From the Lists: #19 Invisible Man




"Number 19? What happened to #20?" you may ask.

I read #20 Native Son (1940) by Richard Wright while in college. In researching this post, I was pleasantly surprised to learn that Wright and Ralph Ellison were friends and were writing in Harlem in the years leading up to and following WWII. Both were disillusioned by the treatment of African-Americans by not only the US government and society at large, but also by socialist groups attempting to organize in the 1950s.

Where Native Son relates the inevitability of Bigger Thomas' crimes due to the hopelessness of his environment, Ralph Ellison's Invisible Man (1952) tells a story of optimism and the slow onset of disillusionment. Ellison creates a first-person narrator who remains nameless throughout the novel. He could be anyone - including you or me. Our narrator is a pleasant, hopeful, intelligent, kind character with a gift for oration. He is the type of character a reader pulls for hoping he will rise above adversity, get the girl after a few setbacks and live happily ever after. But, as with all great literature, there is no happy ending for our invisible man.
Ralph Ellison

While our narrator does all he can to follow the rules thinking that is the only way to get ahead for a poor, Southern African-American boy, he finds himself again and again being cast as the fall guy in other peoples' agendas. Despite doing his best to get along without making waves, our invisible man is blamed, rejected, black-listed, shunned, and used by those he believes are his friends and mentors. Eventually, rather than pulling for the narrator, the reader is exhorting him to run and trust no one - particularly those who seem to want to help.

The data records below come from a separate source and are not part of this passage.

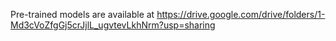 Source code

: Pre-trained models are available at https://drive.google.com/drive/folders/1-Md3cVoZfgGj5crJjlL_ugvtevLkhNrm?usp=sharing
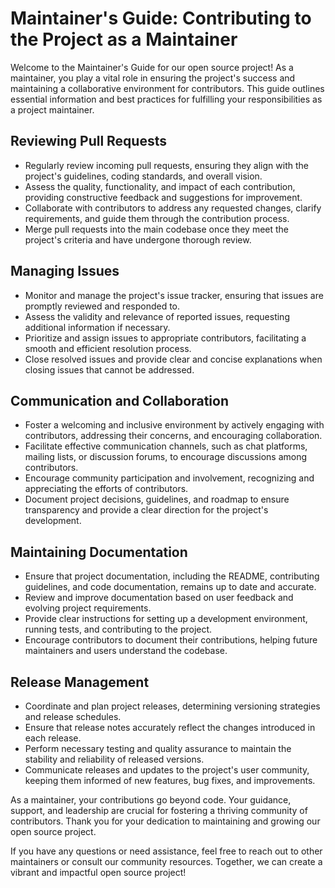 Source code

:# Maintainer's Guide: Contributing to the Project as a Maintainer

Welcome to the Maintainer's Guide for our open source project! As a maintainer, you play a vital role in ensuring the project's success and maintaining a collaborative environment for contributors. This guide outlines essential information and best practices for fulfilling your responsibilities as a project maintainer.

## Reviewing Pull Requests
- Regularly review incoming pull requests, ensuring they align with the project's guidelines, coding standards, and overall vision.
- Assess the quality, functionality, and impact of each contribution, providing constructive feedback and suggestions for improvement.
- Collaborate with contributors to address any requested changes, clarify requirements, and guide them through the contribution process.
- Merge pull requests into the main codebase once they meet the project's criteria and have undergone thorough review.

## Managing Issues
- Monitor and manage the project's issue tracker, ensuring that issues are promptly reviewed and responded to.
- Assess the validity and relevance of reported issues, requesting additional information if necessary.
- Prioritize and assign issues to appropriate contributors, facilitating a smooth and efficient resolution process.
- Close resolved issues and provide clear and concise explanations when closing issues that cannot be addressed.

## Communication and Collaboration
- Foster a welcoming and inclusive environment by actively engaging with contributors, addressing their concerns, and encouraging collaboration.
- Facilitate effective communication channels, such as chat platforms, mailing lists, or discussion forums, to encourage discussions among contributors.
- Encourage community participation and involvement, recognizing and appreciating the efforts of contributors.
- Document project decisions, guidelines, and roadmap to ensure transparency and provide a clear direction for the project's development.

## Maintaining Documentation
- Ensure that project documentation, including the README, contributing guidelines, and code documentation, remains up to date and accurate.
- Review and improve documentation based on user feedback and evolving project requirements.
- Provide clear instructions for setting up a development environment, running tests, and contributing to the project.
- Encourage contributors to document their contributions, helping future maintainers and users understand the codebase.

## Release Management
- Coordinate and plan project releases, determining versioning strategies and release schedules.
- Ensure that release notes accurately reflect the changes introduced in each release.
- Perform necessary testing and quality assurance to maintain the stability and reliability of released versions.
- Communicate releases and updates to the project's user community, keeping them informed of new features, bug fixes, and improvements.

As a maintainer, your contributions go beyond code. Your guidance, support, and leadership are crucial for fostering a thriving community of contributors. Thank you for your dedication to maintaining and growing our open source project.

If you have any questions or need assistance, feel free to reach out to other maintainers or consult our community resources. Together, we can create a vibrant and impactful open source project!
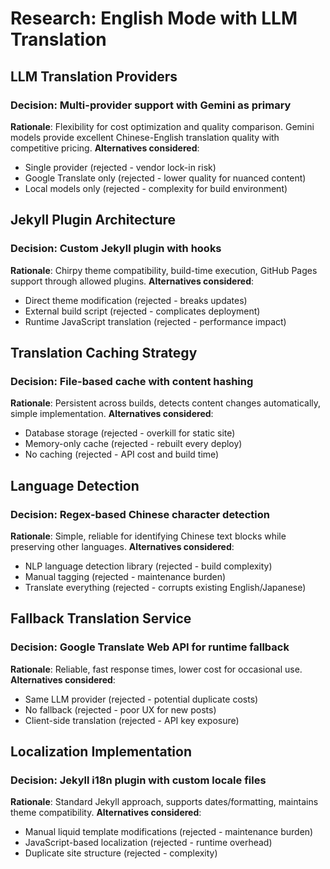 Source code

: # Research: English Mode with LLM Translation

## LLM Translation Providers

### Decision: Multi-provider support with Gemini as primary
**Rationale**: Flexibility for cost optimization and quality comparison. Gemini models provide excellent Chinese-English translation quality with competitive pricing.
**Alternatives considered**: 
- Single provider (rejected - vendor lock-in risk)
- Google Translate only (rejected - lower quality for nuanced content)
- Local models only (rejected - complexity for build environment)

## Jekyll Plugin Architecture

### Decision: Custom Jekyll plugin with hooks
**Rationale**: Chirpy theme compatibility, build-time execution, GitHub Pages support through allowed plugins.
**Alternatives considered**:
- Direct theme modification (rejected - breaks updates)
- External build script (rejected - complicates deployment)
- Runtime JavaScript translation (rejected - performance impact)

## Translation Caching Strategy

### Decision: File-based cache with content hashing
**Rationale**: Persistent across builds, detects content changes automatically, simple implementation.
**Alternatives considered**:
- Database storage (rejected - overkill for static site)
- Memory-only cache (rejected - rebuilt every deploy)
- No caching (rejected - API cost and build time)

## Language Detection

### Decision: Regex-based Chinese character detection
**Rationale**: Simple, reliable for identifying Chinese text blocks while preserving other languages.
**Alternatives considered**:
- NLP language detection library (rejected - build complexity)
- Manual tagging (rejected - maintenance burden)
- Translate everything (rejected - corrupts existing English/Japanese)

## Fallback Translation Service

### Decision: Google Translate Web API for runtime fallback
**Rationale**: Reliable, fast response times, lower cost for occasional use.
**Alternatives considered**:
- Same LLM provider (rejected - potential duplicate costs)
- No fallback (rejected - poor UX for new posts)
- Client-side translation (rejected - API key exposure)

## Localization Implementation

### Decision: Jekyll i18n plugin with custom locale files
**Rationale**: Standard Jekyll approach, supports dates/formatting, maintains theme compatibility.
**Alternatives considered**:
- Manual liquid template modifications (rejected - maintenance burden)
- JavaScript-based localization (rejected - runtime overhead)
- Duplicate site structure (rejected - complexity) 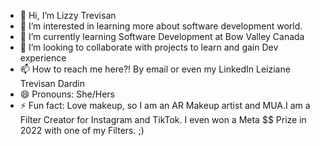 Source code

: - 👋 Hi, I’m Lizzy Trevisan
- 👀 I’m interested in learning more about software development world.
- 🌱 I’m currently learning Software Development at Bow Valley Canada
- 💞️ I’m looking to collaborate with projects to learn and gain Dev experience 
- 📫 How to reach me here?! By email or even my LinkedIn Leiziane Trevisan Dardin
- 😄 Pronouns: She/Hers
- ⚡ Fun fact: Love makeup, so I am an AR Makeup artist and MUA.I am a Filter Creator for Instagram and TikTok. I even won a Meta $$ Prize in 2022 with one of my Filters. ;)

<!---
LizzyTrevisan/LizzyTrevisan is a ✨ special ✨ repository because its `README.md` (this file) appears on your GitHub profile.
You can click the Preview link to take a look at your changes.
--->
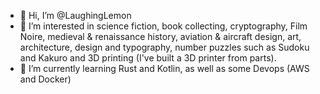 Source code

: - 👋 Hi, I’m @LaughingLemon
- 👀 I’m interested in science fiction, book collecting, cryptography, Film Noire, medieval & renaissance
history, aviation & aircraft design, art, architecture, design and typography, number puzzles such as Sudoku and Kakuro and 3D printing (I've built a 3D printer from parts).
- 🌱 I’m currently learning Rust and Kotlin, as well as some Devops (AWS and Docker)

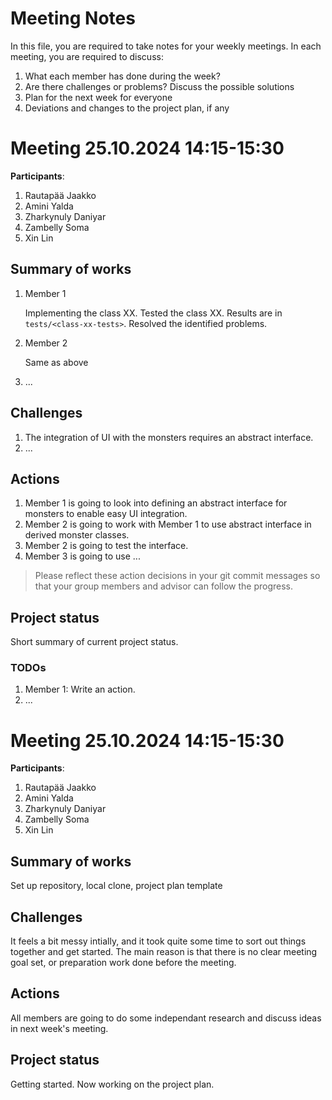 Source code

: # Meeting Notes
In this file, you are required to take notes for your weekly meetings. 
In each meeting, you are required to discuss:

1. What each member has done during the week?
2. Are there challenges or problems? Discuss the possible solutions
3. Plan for the next week for everyone
4. Deviations and changes to the project plan, if any

# Meeting 25.10.2024 14:15-15:30

**Participants**: 
1. Rautapää Jaakko
2. Amini Yalda 
3. Zharkynuly Daniyar
4. Zambelly Soma
5. Xin Lin

## Summary of works
1. Member 1 
   
   Implementing the class XX. Tested the class XX. 
   Results are in `tests/<class-xx-tests>`. Resolved the identified problems.

2. Member 2

   Same as above

3. ...

## Challenges

1. The integration of UI with the monsters requires an abstract interface.
2. ...

## Actions
1. Member 1 is going to look into defining an abstract interface for monsters 
   to enable easy UI integration.
2. Member 2 is going to work with Member 1 to use abstract interface in derived 
   monster classes.
3. Member 2 is going to test the interface.
4. Member 3 is going to use ...

> Please reflect these action decisions in your git commit messages so that 
> your group members and advisor can follow the progress.

## Project status 
Short summary of current project status. 

### TODOs
1. Member 1: Write an action.
2. ...


# Meeting 25.10.2024 14:15-15:30

**Participants**: 
1. Rautapää Jaakko
2. Amini Yalda 
3. Zharkynuly Daniyar
4. Zambelly Soma
5. Xin Lin

## Summary of works
Set up repository, local clone, project plan template

## Challenges

It feels a bit messy intially, and it took quite some time to sort out things together and get started. The main reason is that there is no clear meeting goal set, or preparation work done before the meeting.


## Actions
All members are going to do some independant research and discuss ideas in next week's meeting. 


## Project status 
Getting started. Now working on the project plan.
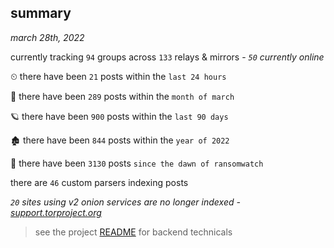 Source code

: 
## summary
_march 28th, 2022_

currently tracking `94` groups across `133` relays & mirrors - _`50` currently online_

⏲ there have been `21` posts within the `last 24 hours`

🦈 there have been `289` posts within the `month of march`

🪐 there have been `900` posts within the `last 90 days`

🏚 there have been `844` posts within the `year of 2022`

🦕 there have been `3130` posts `since the dawn of ransomwatch`

there are `46` custom parsers indexing posts

_`20` sites using v2 onion services are no longer indexed - [support.torproject.org](https://support.torproject.org/onionservices/v2-deprecation/)_

> see the project [README](https://github.com/thetanz/ransomwatch#ransomwatch--) for backend technicals
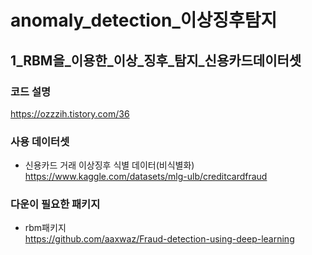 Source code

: # anomaly_detection_이상징후탐지

## 1_RBM을_이용한_이상_징후_탐지_신용카드데이터셋
### 코드 설명
https://ozzzih.tistory.com/36

### 사용 데이터셋 
- 신용카드 거래 이상징후 식별 데이터(비식별화)  
https://www.kaggle.com/datasets/mlg-ulb/creditcardfraud

### 다운이 필요한 패키지 
- rbm패키지  
https://github.com/aaxwaz/Fraud-detection-using-deep-learning
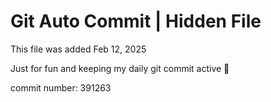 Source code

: # Git Auto Commit | Hidden File

This file was added Feb 12, 2025

Just for fun and keeping my daily git commit active 🤪

commit number: 391263
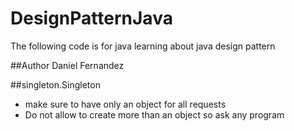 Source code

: # DesignPatternJava

The following code is for java learning about java design pattern

##Author 
Daniel Fernandez

##singleton.Singleton
- make sure to have only an object  for all requests
- Do not allow to create more than an object so ask any program
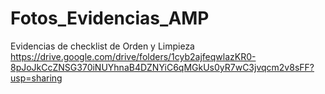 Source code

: # Fotos_Evidencias_AMP
Evidencias de checklist de Orden y Limpieza
https://drive.google.com/drive/folders/1cyb2ajfeqwlazKR0-8pJoJkCcZNSG370iNUYhnaB4DZNYiC6qMGkUs0yR7wC3jvqcm2v8sFF?usp=sharing
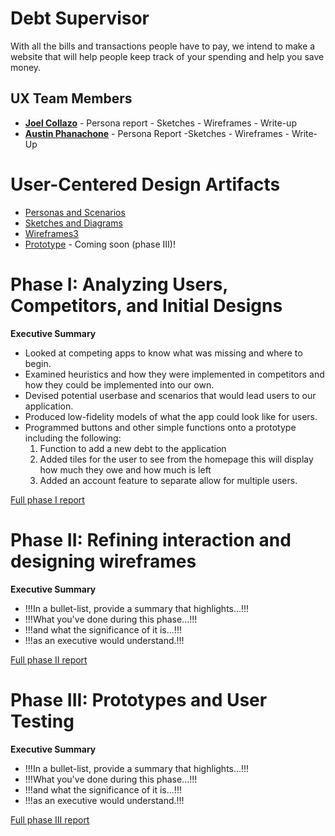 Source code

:# Debt Supervisor 

With all the bills and transactions people have to pay, we intend to make a website that 
will help people keep track of your spending and help you save money.

## UX Team Members

* **[Joel Collazo](https://usabilityengineering.github.io/ux-portfolio-WZRD95/)** - Persona report - Sketches - Wireframes - Write-up 
* **[Austin Phanachone](https://aphanachone.github.io/UX-Journal/)** - Persona Report -Sketches - Wireframes - Write-Up

# User-Centered Design Artifacts
 
* [Personas and Scenarios](personas/)
* [Sketches and Diagrams](sketches/)
* [Wireframes3](wireframes/)
* [Prototype](#) - Coming soon (phase III)!

# Phase I: Analyzing Users, Competitors, and Initial Designs

**Executive Summary**

* Looked at competing apps to know what was missing and where to begin.
* Examined heuristics and how they were implemented in competitors and how they could be implemented into our own.
* Devised potential userbase and scenarios that would lead users to our application.
* Produced low-fidelity models of what the app could look like for users.
* Programmed buttons and other simple functions onto a prototype including the following:
  1. Function to add a new debt to the application
  2. Added tiles for the user to see from the homepage this will display how much they owe and how much is left
  3. Added an account feature to separate allow for multiple users.


[Full phase I report](phaseI/)

# Phase II: Refining interaction and designing wireframes

**Executive Summary**

* !!!In a bullet-list, provide a summary that highlights...!!!
* !!!What you've done during this phase...!!!
* !!!and what the significance of it is...!!!
* !!!as an executive would understand.!!!

[Full phase II report](phaseII/)

# Phase III: Prototypes and User Testing

**Executive Summary**

* !!!In a bullet-list, provide a summary that highlights...!!!
* !!!What you've done during this phase...!!!
* !!!and what the significance of it is...!!!
* !!!as an executive would understand.!!!

[Full phase III report](phaseIII/)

Upon finishing this novel, I was torn in my feelings. I greatly enjoyed the author's writing style and the narrator was a likable, if gullible, character. It was the "bad" guys who really bothered me the most. Not because of their inherent badness, but more due to their indifference. To them, the narrator is only a means to an end, a convenient scapegoat, a whipping boy, an excuse, or a pawn in a greater plan.

When I consider this, I think of the many people who, like the narrator, find themselves embroiled in the machinations of those with power over their lives. Groups of people who continue to be viewed as less than equal - women, immigrants, gays & lesbians, the homeless, the poor, the uninsured, the unemployed - the list goes on and on. Even worse, I think we have all been the invisible man and the bad guy. How many times have we crawled over the backs of others to get ahead in our competitive society? Made ourselves look better by making someone else look bad? How often do we pretend not to see or hear something or someone who makes us feel uncomfortable? How many times have we dismissively responded to a homeless person that we have no money to spare when we actually do?


I admit, I have been both invisible and incapable of seeing. 

"I am an invisible man.... I am a man of substance, of flesh and bone, fiber and liquids - and I might even be said to possess a mind. I am invisible, understand, simply because people refuse to see me."